Alaska Notebook: Black bear needs no BBQ

Troopers said a man mauled by a black bear after feeding the bear meat from a church picnic barbecue had been drinking.

In that sentence you may have crime, cause and justice done.

"Don't feed the bears" is about as rudimentary a rule for keeping out of trouble as you'll ever read or hear. Law enforcers and Fish and Game biologists are adamant -- don't feed any wild animals.

Alaskans break those rules every day, but some violations are lighter than others.

I've always respected the work and advice of retired state biologist Rick Sinnott and current biologist Jessy Coltrane. Both have had to deal with wayward bears and people who refuse to abide by the rules of bear country, which includes the Municipality of Anchorage.

I used to think that their precautions went a little over the top when they told us to ditch the bird feeders. I could understand not leaving out dog food and not leaving your garbage cans out at the curb overnight and making sure you put the lid on the back-deck grill so as not to lead bears into temptation.

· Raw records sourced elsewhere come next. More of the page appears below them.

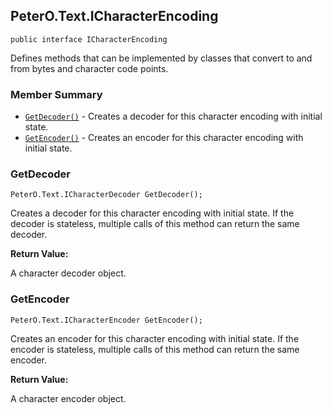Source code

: ## PeterO.Text.ICharacterEncoding

    public interface ICharacterEncoding

 Defines methods that can be implemented by classes that convert to and from bytes and character code points.

### Member Summary
* <code>[GetDecoder()](#GetDecoder)</code> - Creates a decoder for this character encoding with initial state.
* <code>[GetEncoder()](#GetEncoder)</code> - Creates an encoder for this character encoding with initial state.

<a id="GetDecoder"></a>
### GetDecoder

    PeterO.Text.ICharacterDecoder GetDecoder();

Creates a decoder for this character encoding with initial state. If the decoder is stateless, multiple calls of this method can return the same decoder.

<b>Return Value:</b>

A character decoder object.

<a id="GetEncoder"></a>
### GetEncoder

    PeterO.Text.ICharacterEncoder GetEncoder();

Creates an encoder for this character encoding with initial state. If the encoder is stateless, multiple calls of this method can return the same encoder.

<b>Return Value:</b>

A character encoder object.
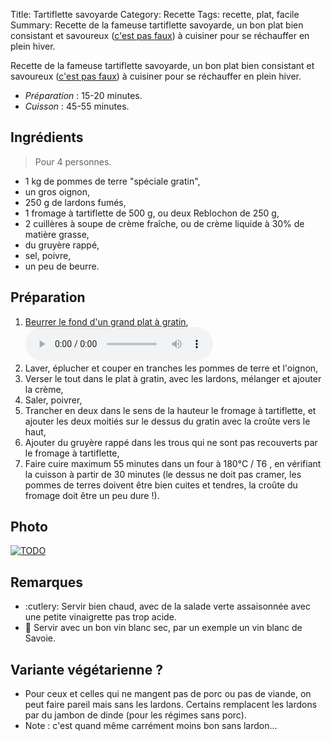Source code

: Title: Tartiflette savoyarde
Category: Recette
Tags: recette, plat, facile
Summary: Recette de la fameuse tartiflette savoyarde, un bon plat bien consistant et savoureux ([c'est pas faux](https://kaamelott-soundboard.2ec0b4.fr/#son/cest_pas_faux1)) à cuisiner pour se réchauffer en plein hiver.

Recette de la fameuse tartiflette savoyarde, un bon plat bien consistant et savoureux ([c'est pas faux](https://kaamelott-soundboard.2ec0b4.fr/#son/cest_pas_faux1)) à cuisiner pour se réchauffer en plein hiver.

- *Préparation* : 15-20 minutes.
- *Cuisson* : 45-55 minutes.

## Ingrédients
> Pour 4 personnes.

- 1 kg de pommes de terre "spéciale gratin",
- un gros oignon,
- 250 g de lardons fumés,
- 1 fromage à tartiflette de 500 g, ou deux Reblochon de 250 g,
- 2 cuillères à soupe de crème fraîche, ou de crème liquide à 30% de matière grasse,
- du gruyère rappé,
- sel, poivre,
- un peu de beurre.

## Préparation
1. [Beurrer le fond d'un grand plat à gratin](https://kaamelott-soundboard.2ec0b4.fr/#son/mettre_du_beurre_au_fond_du_plat),<br>
    <audio controls><source src="https://kaamelott-soundboard.2ec0b4.fr/sounds/mettre_du_beurre_au_fond_du_plat.mp3" type="audio/mpeg">Votre navigateur ne semble pas supporter l'élément audio. Écoutez ce son directement sur <a href="https://kaamelott-soundboard.2ec0b4.fr/#son/mettre_du_beurre_au_fond_du_plat">cette page</a>.</audio><br>
2. Laver, éplucher et couper en tranches les pommes de terre et l'oignon,
3. Verser le tout dans le plat à gratin, avec les lardons, mélanger et ajouter la crème,
4. Saler, poivrer,
5. Trancher en deux dans le sens de la hauteur le fromage à tartiflette, et ajouter les deux moitiés sur le dessus du gratin avec la croûte vers le haut,
6. Ajouter du gruyère rappé dans les trous qui ne sont pas recouverts par le fromage à tartiflette,
7. Faire cuire maximum 55 minutes dans un four à 180°C / T6 <i class="fa fa-thermometer-full" aria-hidden="true"></i>, en vérifiant la cuisson à partir de 30 minutes (le dessus ne doit pas cramer, les pommes de terres doivent être bien cuites et tendres, la croûte du fromage doit être un peu dure !).

## Photo
[![TODO]({filename}images/blank.png)](#)

## Remarques
- :cutlery: Servir bien chaud, avec de la salade verte assaisonnée avec une petite vinaigrette pas trop acide.
- :wine_glass: Servir avec un bon vin blanc sec, par un exemple un vin blanc de Savoie.

## Variante végétarienne ?
- Pour ceux et celles qui ne mangent pas de porc ou pas de viande, on peut faire pareil mais sans les lardons. Certains remplacent les lardons par du jambon de dinde (pour les régimes sans porc).
- Note : c'est quand même carrément moins bon sans lardon...
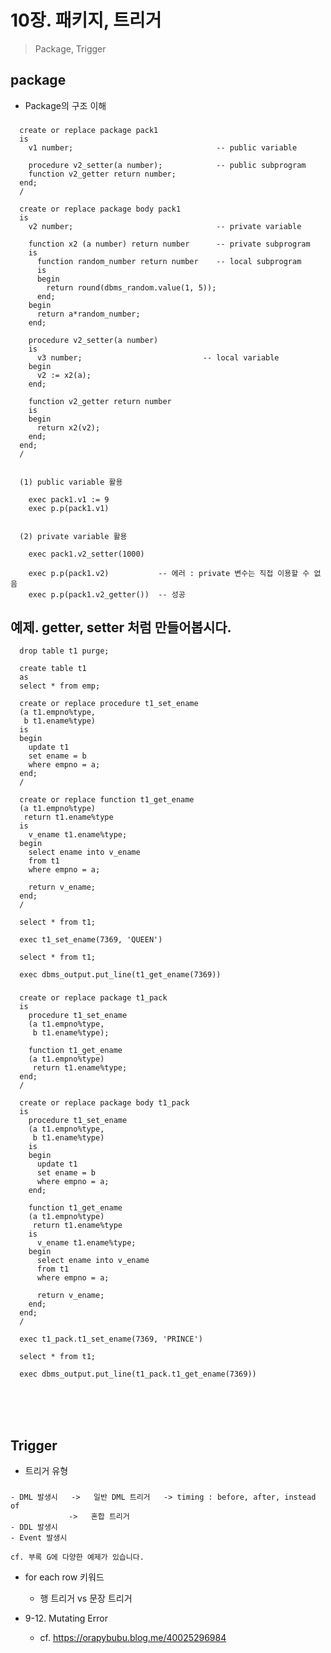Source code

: # 10장. 패키지, 트리거
> Package, Trigger

## package
* Package의 구조 이해
###    
      create or replace package pack1
      is
        v1 number;                                -- public variable
    
        procedure v2_setter(a number);            -- public subprogram
        function v2_getter return number; 
      end;
      /
    
      create or replace package body pack1
      is
        v2 number;                                -- private variable
    
        function x2 (a number) return number      -- private subprogram
        is
          function random_number return number    -- local subprogram
          is
          begin
            return round(dbms_random.value(1, 5));
          end;
        begin 
          return a*random_number;
        end;
      
        procedure v2_setter(a number)
        is
          v3 number;                           -- local variable
        begin
          v2 := x2(a);
        end;
    
        function v2_getter return number
        is
        begin
          return x2(v2);
        end;
      end;
      /

    
      (1) public variable 활용
    
        exec pack1.v1 := 9
        exec p.p(pack1.v1)
    
    
      (2) private variable 활용
    
        exec pack1.v2_setter(1000)
    
        exec p.p(pack1.v2)           -- 에러 : private 변수는 직접 이용할 수 없음
        exec p.p(pack1.v2_getter())  -- 성공






      

## 예제. getter, setter 처럼 만들어봅시다.      
    
      drop table t1 purge;
    
      create table t1
      as
      select * from emp;
    
      create or replace procedure t1_set_ename
      (a t1.empno%type,
       b t1.ename%type)
      is
      begin
        update t1
        set ename = b
        where empno = a;
      end;
      /
    
      create or replace function t1_get_ename
      (a t1.empno%type)
       return t1.ename%type
      is 
        v_ename t1.ename%type;
      begin
        select ename into v_ename
        from t1
        where empno = a;
    
        return v_ename;
      end;
      /
    
      select * from t1;
    
      exec t1_set_ename(7369, 'QUEEN')
    
      select * from t1;
    
      exec dbms_output.put_line(t1_get_ename(7369))
    
###
    
      create or replace package t1_pack
      is
        procedure t1_set_ename
        (a t1.empno%type,
         b t1.ename%type);
    
        function t1_get_ename
        (a t1.empno%type)
         return t1.ename%type;
      end;
      /
    
      create or replace package body t1_pack
      is
        procedure t1_set_ename
        (a t1.empno%type,
         b t1.ename%type)
        is
        begin
          update t1
          set ename = b
          where empno = a;
        end;  
    
        function t1_get_ename
        (a t1.empno%type)
         return t1.ename%type
        is 
          v_ename t1.ename%type;
        begin
          select ename into v_ename
          from t1
          where empno = a;
    
          return v_ename;
        end;
      end;
      /
    
      exec t1_pack.t1_set_ename(7369, 'PRINCE')
    
      select * from t1;
    
      exec dbms_output.put_line(t1_pack.t1_get_ename(7369))
    
<br>
<br>
<br>

## Trigger
* 트리거 유형
###
    - DML 발생시   ->   일반 DML 트리거   -> timing : before, after, instead of
                 ->   혼합 트리거
    - DDL 발생시
    - Event 발생시

    cf. 부록 G에 다양한 예제가 있습니다.

* for each row 키워드
  - 행 트리거 vs 문장 트리거


* 9-12. Mutating Error
  - cf. https://orapybubu.blog.me/40025296984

But bird feeders? Didn't buy that one until folks a few doors down in our Eagle River neighborhood had their feeders mangled in the wee hours by pair of brown bears. Oh.

Scents iced in March travel far come June, especially in the current heat.

I've been a bird feeder scofflaw but I can't imagine pitching barbecue to a bear without being in an altered state of mind. This man's experience should be a cautionary tale about drinking in bear country. Even the clear-headed who do everything right can get crossways with a bear, let alone those who travel those trails with clouded judgment. Mercy isn't nature's way, and instant natural selection is a bear.